## RECORDS TO PROCESS

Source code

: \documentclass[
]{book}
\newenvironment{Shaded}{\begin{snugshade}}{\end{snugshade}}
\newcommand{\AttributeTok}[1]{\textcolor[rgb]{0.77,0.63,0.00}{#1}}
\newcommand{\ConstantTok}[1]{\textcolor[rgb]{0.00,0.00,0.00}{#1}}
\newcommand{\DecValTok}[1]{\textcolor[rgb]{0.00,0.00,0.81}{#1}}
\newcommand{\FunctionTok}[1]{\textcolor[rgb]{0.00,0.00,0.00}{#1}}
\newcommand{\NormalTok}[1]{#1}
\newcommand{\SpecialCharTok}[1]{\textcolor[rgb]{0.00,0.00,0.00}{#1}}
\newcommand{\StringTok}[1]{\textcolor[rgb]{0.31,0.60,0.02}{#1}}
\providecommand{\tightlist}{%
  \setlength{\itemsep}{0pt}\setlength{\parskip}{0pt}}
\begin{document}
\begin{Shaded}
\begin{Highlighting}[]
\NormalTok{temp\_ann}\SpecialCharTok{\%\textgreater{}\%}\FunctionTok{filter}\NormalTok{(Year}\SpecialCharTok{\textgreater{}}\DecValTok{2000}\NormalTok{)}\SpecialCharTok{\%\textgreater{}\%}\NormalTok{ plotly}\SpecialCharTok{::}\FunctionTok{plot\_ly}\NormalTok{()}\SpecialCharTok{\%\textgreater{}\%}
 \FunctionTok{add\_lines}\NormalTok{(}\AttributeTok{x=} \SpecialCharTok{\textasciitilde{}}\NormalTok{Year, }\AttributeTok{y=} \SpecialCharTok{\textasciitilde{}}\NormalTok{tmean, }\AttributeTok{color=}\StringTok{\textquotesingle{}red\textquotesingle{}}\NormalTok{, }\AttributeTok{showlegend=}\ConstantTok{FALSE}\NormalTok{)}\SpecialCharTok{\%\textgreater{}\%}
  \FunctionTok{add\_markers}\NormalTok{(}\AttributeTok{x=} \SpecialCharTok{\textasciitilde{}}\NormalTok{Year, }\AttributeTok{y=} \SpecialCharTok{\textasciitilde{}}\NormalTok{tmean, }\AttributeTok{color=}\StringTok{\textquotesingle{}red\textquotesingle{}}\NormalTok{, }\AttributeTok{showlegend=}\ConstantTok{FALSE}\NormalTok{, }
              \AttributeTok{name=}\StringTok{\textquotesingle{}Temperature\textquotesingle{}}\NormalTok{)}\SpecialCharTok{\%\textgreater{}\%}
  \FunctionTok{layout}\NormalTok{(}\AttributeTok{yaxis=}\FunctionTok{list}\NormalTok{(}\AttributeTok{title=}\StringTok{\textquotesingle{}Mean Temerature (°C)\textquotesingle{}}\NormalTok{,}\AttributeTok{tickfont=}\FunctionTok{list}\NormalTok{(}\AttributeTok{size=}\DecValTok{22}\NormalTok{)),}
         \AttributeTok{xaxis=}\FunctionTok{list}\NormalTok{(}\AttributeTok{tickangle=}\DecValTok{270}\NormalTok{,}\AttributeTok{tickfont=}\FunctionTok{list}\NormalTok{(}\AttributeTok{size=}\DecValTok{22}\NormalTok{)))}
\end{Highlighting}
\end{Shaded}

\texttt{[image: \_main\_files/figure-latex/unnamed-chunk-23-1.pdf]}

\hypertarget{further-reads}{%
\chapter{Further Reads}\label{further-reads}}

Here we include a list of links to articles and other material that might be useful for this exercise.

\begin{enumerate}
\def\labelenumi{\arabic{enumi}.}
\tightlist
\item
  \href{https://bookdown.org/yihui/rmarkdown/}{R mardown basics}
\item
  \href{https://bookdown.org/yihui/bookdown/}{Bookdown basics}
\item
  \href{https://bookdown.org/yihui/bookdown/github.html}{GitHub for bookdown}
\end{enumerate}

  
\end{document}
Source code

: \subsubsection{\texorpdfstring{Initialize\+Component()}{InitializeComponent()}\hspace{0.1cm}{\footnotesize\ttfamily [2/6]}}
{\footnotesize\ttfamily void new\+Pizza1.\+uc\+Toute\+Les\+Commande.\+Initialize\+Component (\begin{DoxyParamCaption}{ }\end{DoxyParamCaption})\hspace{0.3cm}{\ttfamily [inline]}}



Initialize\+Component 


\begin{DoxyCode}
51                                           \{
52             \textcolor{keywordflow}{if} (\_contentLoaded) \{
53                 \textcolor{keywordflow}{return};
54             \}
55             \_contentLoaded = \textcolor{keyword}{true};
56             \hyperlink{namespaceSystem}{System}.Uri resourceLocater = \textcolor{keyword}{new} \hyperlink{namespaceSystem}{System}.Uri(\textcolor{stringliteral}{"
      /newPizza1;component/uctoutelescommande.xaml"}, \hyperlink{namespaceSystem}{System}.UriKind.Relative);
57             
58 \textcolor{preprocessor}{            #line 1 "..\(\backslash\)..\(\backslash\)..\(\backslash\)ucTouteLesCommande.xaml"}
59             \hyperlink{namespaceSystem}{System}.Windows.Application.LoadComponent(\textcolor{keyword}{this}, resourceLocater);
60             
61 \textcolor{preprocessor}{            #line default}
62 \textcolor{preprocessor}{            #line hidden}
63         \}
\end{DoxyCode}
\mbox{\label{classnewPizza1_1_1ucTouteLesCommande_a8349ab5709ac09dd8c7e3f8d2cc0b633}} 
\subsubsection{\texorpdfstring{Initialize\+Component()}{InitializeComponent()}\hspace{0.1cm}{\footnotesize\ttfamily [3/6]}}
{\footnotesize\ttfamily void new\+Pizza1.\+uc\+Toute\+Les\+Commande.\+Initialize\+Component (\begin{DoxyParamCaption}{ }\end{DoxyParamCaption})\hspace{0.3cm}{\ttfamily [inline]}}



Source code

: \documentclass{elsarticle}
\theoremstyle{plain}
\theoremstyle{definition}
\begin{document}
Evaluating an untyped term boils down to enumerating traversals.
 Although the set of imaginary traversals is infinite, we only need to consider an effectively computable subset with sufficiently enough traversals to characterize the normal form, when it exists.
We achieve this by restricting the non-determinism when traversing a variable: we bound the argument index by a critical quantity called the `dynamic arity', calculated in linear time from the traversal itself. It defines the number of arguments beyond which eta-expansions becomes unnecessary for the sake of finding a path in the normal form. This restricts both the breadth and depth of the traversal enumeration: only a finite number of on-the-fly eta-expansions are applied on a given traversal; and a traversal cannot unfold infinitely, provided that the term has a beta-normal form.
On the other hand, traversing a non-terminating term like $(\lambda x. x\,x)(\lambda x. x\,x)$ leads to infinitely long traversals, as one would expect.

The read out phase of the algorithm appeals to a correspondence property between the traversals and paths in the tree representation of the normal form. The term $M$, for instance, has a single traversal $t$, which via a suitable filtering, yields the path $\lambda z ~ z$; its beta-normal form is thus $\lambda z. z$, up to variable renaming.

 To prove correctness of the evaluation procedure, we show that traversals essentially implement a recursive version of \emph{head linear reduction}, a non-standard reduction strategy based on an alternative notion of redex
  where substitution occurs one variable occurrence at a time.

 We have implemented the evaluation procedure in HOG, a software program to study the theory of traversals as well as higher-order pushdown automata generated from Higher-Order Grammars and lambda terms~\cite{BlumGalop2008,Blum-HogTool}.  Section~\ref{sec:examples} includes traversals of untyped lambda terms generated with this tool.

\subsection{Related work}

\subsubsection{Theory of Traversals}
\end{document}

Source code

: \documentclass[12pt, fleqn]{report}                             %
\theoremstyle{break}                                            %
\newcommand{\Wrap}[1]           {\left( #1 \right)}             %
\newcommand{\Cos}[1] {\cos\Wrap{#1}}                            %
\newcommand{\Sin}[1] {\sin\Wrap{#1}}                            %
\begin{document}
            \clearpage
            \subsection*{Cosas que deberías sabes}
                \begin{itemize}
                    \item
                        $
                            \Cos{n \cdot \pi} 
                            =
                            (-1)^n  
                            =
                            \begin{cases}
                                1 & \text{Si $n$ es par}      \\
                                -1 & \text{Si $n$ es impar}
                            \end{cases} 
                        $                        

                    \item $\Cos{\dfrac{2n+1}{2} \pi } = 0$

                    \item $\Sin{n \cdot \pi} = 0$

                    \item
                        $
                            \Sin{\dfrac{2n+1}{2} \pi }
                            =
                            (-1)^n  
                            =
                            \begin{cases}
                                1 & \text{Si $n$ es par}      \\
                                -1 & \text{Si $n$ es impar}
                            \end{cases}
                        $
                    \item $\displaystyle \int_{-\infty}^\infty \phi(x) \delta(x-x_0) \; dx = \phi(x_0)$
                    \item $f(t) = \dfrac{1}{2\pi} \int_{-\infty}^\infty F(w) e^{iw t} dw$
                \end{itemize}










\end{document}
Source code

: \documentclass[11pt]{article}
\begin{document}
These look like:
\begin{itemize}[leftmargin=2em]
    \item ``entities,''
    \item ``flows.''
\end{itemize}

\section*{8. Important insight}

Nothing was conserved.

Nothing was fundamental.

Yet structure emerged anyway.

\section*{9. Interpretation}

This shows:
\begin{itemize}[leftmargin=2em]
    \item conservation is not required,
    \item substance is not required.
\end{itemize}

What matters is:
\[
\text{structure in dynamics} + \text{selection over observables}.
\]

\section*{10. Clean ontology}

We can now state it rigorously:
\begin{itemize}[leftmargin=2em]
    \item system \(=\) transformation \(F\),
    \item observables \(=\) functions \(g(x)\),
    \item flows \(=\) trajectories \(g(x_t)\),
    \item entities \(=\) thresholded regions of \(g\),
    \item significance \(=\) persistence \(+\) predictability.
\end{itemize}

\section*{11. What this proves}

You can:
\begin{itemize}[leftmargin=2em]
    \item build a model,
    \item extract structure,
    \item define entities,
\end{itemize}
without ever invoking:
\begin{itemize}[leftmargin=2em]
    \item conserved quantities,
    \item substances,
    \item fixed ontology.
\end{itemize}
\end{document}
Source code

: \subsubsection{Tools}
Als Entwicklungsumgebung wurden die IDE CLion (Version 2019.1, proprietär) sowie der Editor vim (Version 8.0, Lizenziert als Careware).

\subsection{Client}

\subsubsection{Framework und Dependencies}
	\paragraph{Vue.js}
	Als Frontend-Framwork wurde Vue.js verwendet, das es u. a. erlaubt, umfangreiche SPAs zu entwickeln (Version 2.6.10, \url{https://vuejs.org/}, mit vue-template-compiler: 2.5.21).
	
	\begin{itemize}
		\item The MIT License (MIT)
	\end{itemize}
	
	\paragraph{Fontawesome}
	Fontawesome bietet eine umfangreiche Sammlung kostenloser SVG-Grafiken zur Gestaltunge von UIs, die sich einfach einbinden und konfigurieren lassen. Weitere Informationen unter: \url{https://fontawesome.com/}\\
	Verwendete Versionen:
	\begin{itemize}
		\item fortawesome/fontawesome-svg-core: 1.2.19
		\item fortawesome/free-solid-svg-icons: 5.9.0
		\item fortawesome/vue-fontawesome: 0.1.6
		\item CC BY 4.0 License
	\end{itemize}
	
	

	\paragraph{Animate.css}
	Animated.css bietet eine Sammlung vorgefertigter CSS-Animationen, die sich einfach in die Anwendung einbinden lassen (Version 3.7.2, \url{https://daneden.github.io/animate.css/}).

## DIRECTIONS
Would you please repeat, exactly as written, the lines from the one containing "Als Frontend-Framwork wurde" through the end of the listing above, including both, and only those?

## ANSWER SECTION
	Als Frontend-Framwork wurde Vue.js verwendet, das es u. a. erlaubt, umfangreiche SPAs zu entwickeln (Version 2.6.10, \url{https://vuejs.org/}, mit vue-template-compiler: 2.5.21).
	
	\begin{itemize}
		\item The MIT License (MIT)
	\end{itemize}
	
	\paragraph{Fontawesome}
	Fontawesome bietet eine umfangreiche Sammlung kostenloser SVG-Grafiken zur Gestaltunge von UIs, die sich einfach einbinden und konfigurieren lassen. Weitere Informationen unter: \url{https://fontawesome.com/}\\
	Verwendete Versionen:
	\begin{itemize}
		\item fortawesome/fontawesome-svg-core: 1.2.19
		\item fortawesome/free-solid-svg-icons: 5.9.0
		\item fortawesome/vue-fontawesome: 0.1.6
		\item CC BY 4.0 License
	\end{itemize}
	
	

	\paragraph{Animate.css}
	Animated.css bietet eine Sammlung vorgefertigter CSS-Animationen, die sich einfach in die Anwendung einbinden lassen (Version 3.7.2, \url{https://daneden.github.io/animate.css/}).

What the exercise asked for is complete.